▸ DATASET RECORDS:
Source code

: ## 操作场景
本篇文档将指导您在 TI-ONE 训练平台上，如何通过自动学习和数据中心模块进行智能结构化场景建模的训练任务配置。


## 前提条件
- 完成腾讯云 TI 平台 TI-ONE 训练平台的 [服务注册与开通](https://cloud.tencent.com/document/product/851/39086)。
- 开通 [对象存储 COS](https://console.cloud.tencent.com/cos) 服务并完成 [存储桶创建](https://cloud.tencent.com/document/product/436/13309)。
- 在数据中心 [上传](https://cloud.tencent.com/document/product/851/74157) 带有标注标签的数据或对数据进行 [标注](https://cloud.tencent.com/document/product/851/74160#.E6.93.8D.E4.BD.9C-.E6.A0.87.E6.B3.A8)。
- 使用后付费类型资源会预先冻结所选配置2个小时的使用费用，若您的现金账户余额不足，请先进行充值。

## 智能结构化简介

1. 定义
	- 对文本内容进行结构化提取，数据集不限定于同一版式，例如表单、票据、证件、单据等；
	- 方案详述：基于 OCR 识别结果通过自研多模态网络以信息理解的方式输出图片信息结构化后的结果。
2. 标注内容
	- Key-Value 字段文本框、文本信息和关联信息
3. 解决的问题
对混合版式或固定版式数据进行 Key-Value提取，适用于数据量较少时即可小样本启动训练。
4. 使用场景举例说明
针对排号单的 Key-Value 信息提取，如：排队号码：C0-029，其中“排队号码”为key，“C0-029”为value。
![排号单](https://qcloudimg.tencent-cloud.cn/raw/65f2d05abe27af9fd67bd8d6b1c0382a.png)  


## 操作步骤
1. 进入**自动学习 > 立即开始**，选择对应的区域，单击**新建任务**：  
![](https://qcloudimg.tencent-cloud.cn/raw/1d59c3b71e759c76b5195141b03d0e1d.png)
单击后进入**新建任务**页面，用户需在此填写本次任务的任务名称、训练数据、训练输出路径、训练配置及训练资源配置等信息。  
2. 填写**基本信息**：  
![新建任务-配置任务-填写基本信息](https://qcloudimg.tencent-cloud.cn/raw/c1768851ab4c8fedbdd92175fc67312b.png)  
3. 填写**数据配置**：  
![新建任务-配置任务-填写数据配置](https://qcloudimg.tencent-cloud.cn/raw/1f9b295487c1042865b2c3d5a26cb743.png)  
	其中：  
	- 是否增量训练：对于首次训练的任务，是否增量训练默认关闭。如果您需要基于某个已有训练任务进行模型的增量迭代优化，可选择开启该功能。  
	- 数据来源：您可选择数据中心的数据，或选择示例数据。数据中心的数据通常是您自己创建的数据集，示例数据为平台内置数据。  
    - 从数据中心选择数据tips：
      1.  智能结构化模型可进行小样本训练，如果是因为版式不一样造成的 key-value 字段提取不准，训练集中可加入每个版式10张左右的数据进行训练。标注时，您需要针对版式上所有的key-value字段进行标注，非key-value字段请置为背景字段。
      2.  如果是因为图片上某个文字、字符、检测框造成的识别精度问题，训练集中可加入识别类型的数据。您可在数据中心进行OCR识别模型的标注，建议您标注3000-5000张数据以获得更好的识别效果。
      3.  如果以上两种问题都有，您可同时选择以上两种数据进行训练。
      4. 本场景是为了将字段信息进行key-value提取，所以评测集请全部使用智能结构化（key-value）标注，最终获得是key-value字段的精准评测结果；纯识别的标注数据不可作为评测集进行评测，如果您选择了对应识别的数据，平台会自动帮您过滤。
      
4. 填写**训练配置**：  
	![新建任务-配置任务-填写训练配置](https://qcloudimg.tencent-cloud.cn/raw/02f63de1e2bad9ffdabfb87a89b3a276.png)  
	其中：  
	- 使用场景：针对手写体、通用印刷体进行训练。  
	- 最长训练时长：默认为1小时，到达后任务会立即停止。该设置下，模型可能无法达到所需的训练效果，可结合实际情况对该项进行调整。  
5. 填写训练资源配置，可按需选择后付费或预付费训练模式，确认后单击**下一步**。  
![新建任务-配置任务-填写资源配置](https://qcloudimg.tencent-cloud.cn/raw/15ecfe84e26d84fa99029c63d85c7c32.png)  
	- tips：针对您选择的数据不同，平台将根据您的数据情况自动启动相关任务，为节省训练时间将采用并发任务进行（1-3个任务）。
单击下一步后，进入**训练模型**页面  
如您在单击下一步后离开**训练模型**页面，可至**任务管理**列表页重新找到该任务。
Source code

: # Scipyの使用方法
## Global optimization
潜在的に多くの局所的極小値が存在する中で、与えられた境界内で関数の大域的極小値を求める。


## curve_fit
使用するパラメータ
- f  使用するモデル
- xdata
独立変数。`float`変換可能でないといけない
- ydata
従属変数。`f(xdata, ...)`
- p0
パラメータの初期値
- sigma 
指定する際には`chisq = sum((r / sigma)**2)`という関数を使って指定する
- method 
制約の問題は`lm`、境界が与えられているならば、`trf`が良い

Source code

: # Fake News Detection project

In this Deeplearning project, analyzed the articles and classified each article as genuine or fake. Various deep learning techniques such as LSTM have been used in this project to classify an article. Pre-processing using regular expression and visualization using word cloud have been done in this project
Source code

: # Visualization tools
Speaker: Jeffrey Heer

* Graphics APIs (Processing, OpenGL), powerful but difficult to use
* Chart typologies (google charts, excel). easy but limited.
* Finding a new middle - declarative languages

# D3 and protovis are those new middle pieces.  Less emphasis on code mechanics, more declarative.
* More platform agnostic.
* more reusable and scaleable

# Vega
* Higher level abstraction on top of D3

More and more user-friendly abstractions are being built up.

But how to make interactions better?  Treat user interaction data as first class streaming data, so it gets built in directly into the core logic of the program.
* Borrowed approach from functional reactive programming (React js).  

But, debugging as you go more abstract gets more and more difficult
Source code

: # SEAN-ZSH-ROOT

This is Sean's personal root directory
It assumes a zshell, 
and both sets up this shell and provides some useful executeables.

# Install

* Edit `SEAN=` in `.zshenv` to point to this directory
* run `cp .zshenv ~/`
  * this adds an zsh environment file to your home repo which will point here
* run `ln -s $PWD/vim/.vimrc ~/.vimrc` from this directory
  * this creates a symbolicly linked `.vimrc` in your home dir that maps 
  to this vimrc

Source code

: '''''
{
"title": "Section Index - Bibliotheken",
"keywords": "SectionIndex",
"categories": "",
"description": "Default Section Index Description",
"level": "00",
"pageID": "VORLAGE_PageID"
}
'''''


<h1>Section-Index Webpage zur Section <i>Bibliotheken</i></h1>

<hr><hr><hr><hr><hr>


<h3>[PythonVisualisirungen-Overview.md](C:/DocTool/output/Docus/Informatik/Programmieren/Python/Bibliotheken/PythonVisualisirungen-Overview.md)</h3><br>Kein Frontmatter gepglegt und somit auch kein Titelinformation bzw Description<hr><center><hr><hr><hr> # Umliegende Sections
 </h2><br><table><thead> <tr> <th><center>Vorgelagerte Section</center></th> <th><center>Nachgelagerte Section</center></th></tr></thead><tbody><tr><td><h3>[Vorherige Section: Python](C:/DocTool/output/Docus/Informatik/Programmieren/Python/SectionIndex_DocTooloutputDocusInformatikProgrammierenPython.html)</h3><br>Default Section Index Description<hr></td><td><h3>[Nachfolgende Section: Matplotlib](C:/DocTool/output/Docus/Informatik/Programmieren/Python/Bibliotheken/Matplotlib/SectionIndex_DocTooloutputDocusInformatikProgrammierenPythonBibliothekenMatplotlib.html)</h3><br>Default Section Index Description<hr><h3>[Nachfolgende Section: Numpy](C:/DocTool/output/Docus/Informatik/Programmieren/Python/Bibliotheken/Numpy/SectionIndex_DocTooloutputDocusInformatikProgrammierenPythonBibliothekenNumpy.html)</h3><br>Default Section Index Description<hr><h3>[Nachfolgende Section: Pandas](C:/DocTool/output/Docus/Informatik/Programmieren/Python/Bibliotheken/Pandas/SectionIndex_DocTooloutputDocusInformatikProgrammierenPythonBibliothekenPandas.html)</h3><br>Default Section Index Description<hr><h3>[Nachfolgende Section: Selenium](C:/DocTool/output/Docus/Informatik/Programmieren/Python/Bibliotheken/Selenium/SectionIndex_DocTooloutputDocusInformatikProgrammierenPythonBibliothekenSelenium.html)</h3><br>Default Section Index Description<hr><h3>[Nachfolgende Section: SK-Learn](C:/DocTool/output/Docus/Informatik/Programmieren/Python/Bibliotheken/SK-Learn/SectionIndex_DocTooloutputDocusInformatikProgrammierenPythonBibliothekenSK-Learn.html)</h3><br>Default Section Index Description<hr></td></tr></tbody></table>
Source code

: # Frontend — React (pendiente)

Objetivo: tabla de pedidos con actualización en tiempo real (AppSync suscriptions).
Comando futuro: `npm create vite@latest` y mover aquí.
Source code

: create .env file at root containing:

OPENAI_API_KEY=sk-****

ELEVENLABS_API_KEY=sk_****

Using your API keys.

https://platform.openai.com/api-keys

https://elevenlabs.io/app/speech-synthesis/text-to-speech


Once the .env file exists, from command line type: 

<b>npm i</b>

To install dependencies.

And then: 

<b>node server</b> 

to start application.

▸ WHAT THIS TASK INVOLVES: Using the entries above, give again exactly the lines from the line holding "4. 填写**训练配置**：" through the line holding "News Detection project". Include both end lines and nothing else.

▸ YOUR RESPONSE:
4. 填写**训练配置**：  
	![新建任务-配置任务-填写训练配置](https://qcloudimg.tencent-cloud.cn/raw/02f63de1e2bad9ffdabfb87a89b3a276.png)  
	其中：  
	- 使用场景：针对手写体、通用印刷体进行训练。  
	- 最长训练时长：默认为1小时，到达后任务会立即停止。该设置下，模型可能无法达到所需的训练效果，可结合实际情况对该项进行调整。  
5. 填写训练资源配置，可按需选择后付费或预付费训练模式，确认后单击**下一步**。  
![新建任务-配置任务-填写资源配置](https://qcloudimg.tencent-cloud.cn/raw/15ecfe84e26d84fa99029c63d85c7c32.png)  
	- tips：针对您选择的数据不同，平台将根据您的数据情况自动启动相关任务，为节省训练时间将采用并发任务进行（1-3个任务）。
单击下一步后，进入**训练模型**页面  
如您在单击下一步后离开**训练模型**页面，可至**任务管理**列表页重新找到该任务。
Source code

: # Scipyの使用方法
## Global optimization
潜在的に多くの局所的極小値が存在する中で、与えられた境界内で関数の大域的極小値を求める。


## curve_fit
使用するパラメータ
- f  使用するモデル
- xdata
独立変数。`float`変換可能でないといけない
- ydata
従属変数。`f(xdata, ...)`
- p0
パラメータの初期値
- sigma 
指定する際には`chisq = sum((r / sigma)**2)`という関数を使って指定する
- method 
制約の問題は`lm`、境界が与えられているならば、`trf`が良い

Source code

: # Fake News Detection project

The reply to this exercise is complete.